Atónito, Lancelot miró fijamente a Eleanor. Todo parecía irreal, como una pesadilla.
Recordó a la mujer vibrante que una vez brillaba como el sol, siempre sonriéndole dulcemente. Ahora, ella lo estaba dejando y eligiendo estar con su hermano.
Wells dio un paso adelante y agarró a Lancelot por el cuello. «Recuerda esta humillación de hoy, Lancelot.

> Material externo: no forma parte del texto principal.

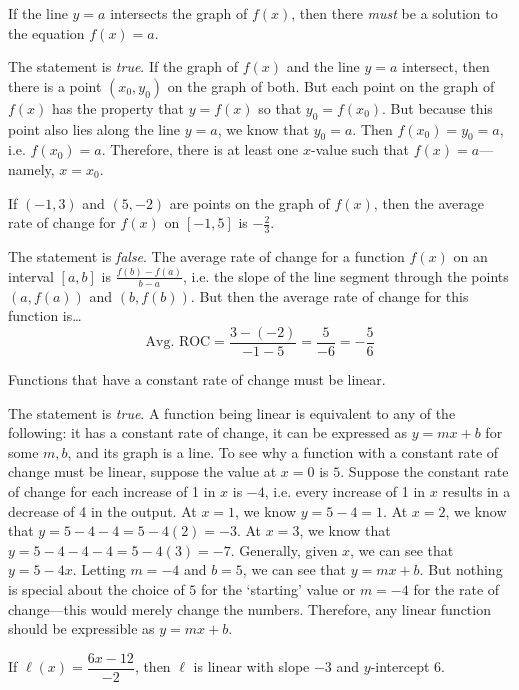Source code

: \documentclass[11pt,letterpaper]{article}
\begin{document}
 If the line $y= a$ intersects the graph of $f(x)$, then there \textit{must} be a solution to the equation $f(x)= a$. \pspace

\sol The statement is \textit{true}. If the graph of $f(x)$ and the line $y= a$ intersect, then there is a point $(x_0, y_0)$ on the graph of both. But each point on the graph of $f(x)$ has the property that $y= f(x)$ so that $y_0= f(x_0)$. But because this point also lies along the line $y= a$, we know that $y_0= a$. Then $f(x_0)= y_0= a$, i.e. $f(x_0)= a$. Therefore, there is at least one $x$-value such that $f(x)= a$---namely, $x= x_0$. \pvspace{1.3cm}



 If $(-1, 3)$ and $(5, -2)$ are points on the graph of $f(x)$, then the average rate of change for $f(x)$ on $[-1, 5]$ is $-\frac{2}{3}$. \pspace

\sol The statement is \textit{false}. The average rate of change for a function $f(x)$ on an interval $[a, b]$ is $\frac{f(b) - f(a)}{b - a}$, i.e. the slope of the line segment through the points $(a, f(a))$ and $(b, f(b))$. But then the average rate of change for this function is\dots
	\[
	\text{Avg. ROC}= \dfrac{3 - (-2)}{-1 - 5}= \dfrac{5}{-6}= -\dfrac{5}{6}
	\] \pvspace{1.3cm}



 Functions that have a constant rate of change must be linear. \pspace

\sol The statement is \textit{true}. A function being linear is equivalent to any of the following: it has a constant rate of change, it can be expressed as $y= mx + b$ for some $m, b$, and its graph is a line. To see why a function with a constant rate of change must be linear, suppose the value at $x= 0$ is $5$. Suppose the constant rate of change for each increase of 1 in $x$ is $-4$, i.e. every increase of 1 in $x$ results in a decrease of 4 in the output. At $x= 1$, we know $y= 5 - 4= 1$. At $x= 2$, we know that $y= 5 - 4 - 4= 5 - 4(2)= -3$. At $x= 3$, we know that $y= 5 - 4 - 4 - 4= 5 - 4(3)= -7$. Generally, given $x$, we can see that $y= 5 - 4x$. Letting $m= -4$ and $b= 5$, we can see that $y= mx + b$. But nothing is special about the choice of $5$ for the `starting' value or $m= -4$ for the rate of change---this would merely change the numbers. Therefore, any linear function should be expressible as $y= mx + b$. \pvspace{1.3cm}



 If $\ell(x)= \dfrac{6x - 12}{-2}$, then $\ell$ is linear with slope $-3$ and $y$-intercept $6$. \pspace
\end{document}
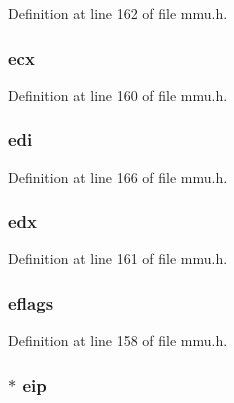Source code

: Definition at line 162 of file mmu.\-h.

\hypertarget{structtaskstate_ab36b3e14ca8cf65ad02ef0b466bff207}{
\subsubsection[{ecx}]{ ecx}}\label{structtaskstate_ab36b3e14ca8cf65ad02ef0b466bff207}


Definition at line 160 of file mmu.\-h.

\hypertarget{structtaskstate_a5d017b35dd2b40671e27c7ae6c276b23}{
\subsubsection[{edi}]{ edi}}\label{structtaskstate_a5d017b35dd2b40671e27c7ae6c276b23}


Definition at line 166 of file mmu.\-h.

\hypertarget{structtaskstate_a897b994c12c5e0174809a975642fe7fb}{
\subsubsection[{edx}]{ edx}}\label{structtaskstate_a897b994c12c5e0174809a975642fe7fb}


Definition at line 161 of file mmu.\-h.

\hypertarget{structtaskstate_a96d2765012333ea2615dda6ac2521d61}{
\subsubsection[{eflags}]{ eflags}}\label{structtaskstate_a96d2765012333ea2615dda6ac2521d61}


Definition at line 158 of file mmu.\-h.

\hypertarget{structtaskstate_a20cd904809a7d6c9d5e573f1539e8436}{
\subsubsection[{eip}]{$\ast$ eip}}\label{structtaskstate_a20cd904809a7d6c9d5e573f1539e8436}


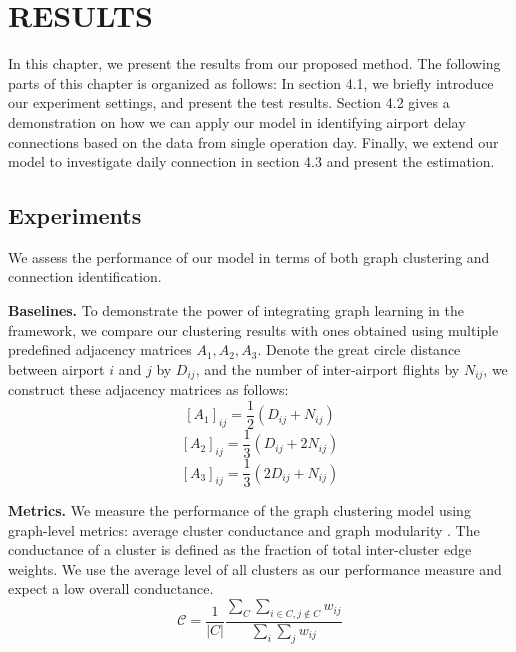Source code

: \chapter{RESULTS}
\pagestyle{fancy}

In this chapter, we present the results from our proposed method. The following parts of this chapter is organized as follows: In section 4.1, we briefly introduce our experiment settings, and present the test results. Section 4.2 gives a demonstration on how we can apply our model in identifying airport delay connections based on the data from single operation day. Finally, we extend our model to investigate daily connection in section 4.3 and present the estimation.

\section{Experiments}

We assess the performance of our model in terms of both graph clustering and connection identification. 

\noindent\textbf{Baselines.} To demonstrate the power of integrating graph learning in the framework, we compare our clustering results with ones obtained using multiple predefined adjacency matrices $A_1, A_2, A_3$. Denote the great circle distance between airport $i$ and $j$ by $D_{ij}$, and the number of inter-airport flights by $N_{ij}$, we construct these adjacency matrices as follows:
\begin{equation}
    \left[A_1\right]_{ij}=\frac{1}{2}(D_{ij}+N_{ij})
\end{equation}
\begin{equation}
    \left[A_2\right]_{ij}=\frac{1}{3}(D_{ij}+2N_{ij})
\end{equation}
\begin{equation}
    \left[A_3\right]_{ij}=\frac{1}{3}(2D_{ij}+N_{ij})
\end{equation}

\noindent\textbf{Metrics.} We measure the performance of the graph clustering model using graph-level metrics: average cluster conductance \citep{yang2015defining} and graph modularity \citep{newman2006modularity}. The conductance of a cluster is defined as the fraction of total inter-cluster edge weights. We use the average level of all clusters as our performance measure and expect a low overall conductance.
\begin{equation}
    \mathcal{C}=\frac{1}{|C|}\frac{\sum_C\sum_{i\in C,j\notin C}w_{ij}}{\sum_i\sum_j w_{ij}}
\end{equation}


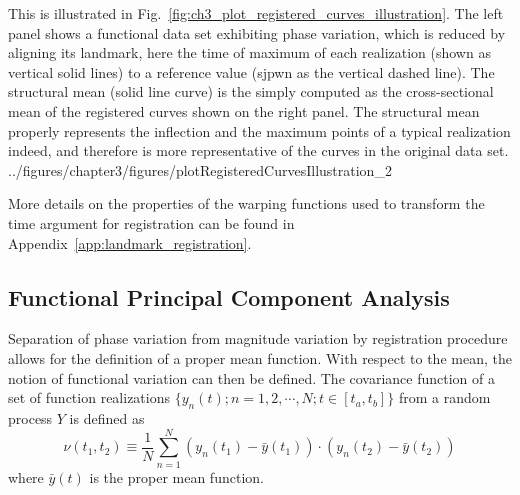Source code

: This is illustrated in Fig.~\ref{fig:ch3_plot_registered_curves_illustration}.
The left panel shows a functional data set exhibiting phase variation, which is reduced by aligning its landmark, here the time of maximum of each realization (shown as vertical solid lines) to a reference value (sjpwn as the vertical dashed line).
The structural mean (solid line curve) is the simply computed as the cross-sectional mean of the registered curves shown on the right panel. 
The structural mean properly represents the inflection and the maximum points of a typical realization indeed, and therefore is more representative of the curves in the original data set.
{../figures/chapter3/figures/plotRegisteredCurvesIllustration_2}

More details on the properties of the warping functions used to transform the time argument for registration can be found in Appendix~\ref{app:landmark_registration}.

\subsection{Functional Principal Component Analysis}\label{sub:sa_fpca}

Separation of phase variation from magnitude variation by registration procedure allows for the definition of a proper mean function.
With respect to the mean, the notion of functional variation can then be defined.
The covariance function of a set of function realizations $\{y_n(t);n = 1, 2, \cdots, N; t \in [t_a,t_b]\}$ from a random process $Y$ is defined as
\begin{equation}
	\nu (t_1, t_2) \equiv \frac{1}{N} \sum_{n=1}^{N} (y_n(t_1) - \bar{y}(t_1)) \cdot (y_n(t_2) - \bar{y}(t_2))
\label{eq:covariance_function}
\end{equation}
where $\bar{y} (t)$ is the proper mean function.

No creas que el apoyo de RAIN puede cambiar las cosas. Es solo una lucha inútil».
Lancelot sintió una profunda desesperación, pero no se resistió, como si ser estrangulado por Wells no significara nada para él en ese momento.
«Wells, vámonos», dijo Eleanor, enlazando su brazo con el de él y alejándolo.
«No pierdas el tiempo con él».
«De acuerdo, como desees, querida». Wells besó a Eleanor de forma provocativa, un acto que encendió una furia feroz en los ojos de Lancelot.
Sin embargo, por muy enfurecido que estuviera, eso no cambiaba nada: Eleanor ya no era suya.
Lancelot se derrumbó de rodillas y se rió con amargura, agarrándose el pecho, abrumado por un nuevo tipo de dolor en el corazón.
¿Podría ser que sus sentimientos por Eleanor fueran más profundos de lo que él creía? Pero ¿no era a Janice a quien amaba? Entonces, ¿por qué le dolía el corazón por Eleanor?
En un rincón apartado, Wells se giró de repente y empujó a Eleanor contra la pared con una mirada oscura y amenazante. «¿Qué pasa? ¿Tienes el corazón roto?».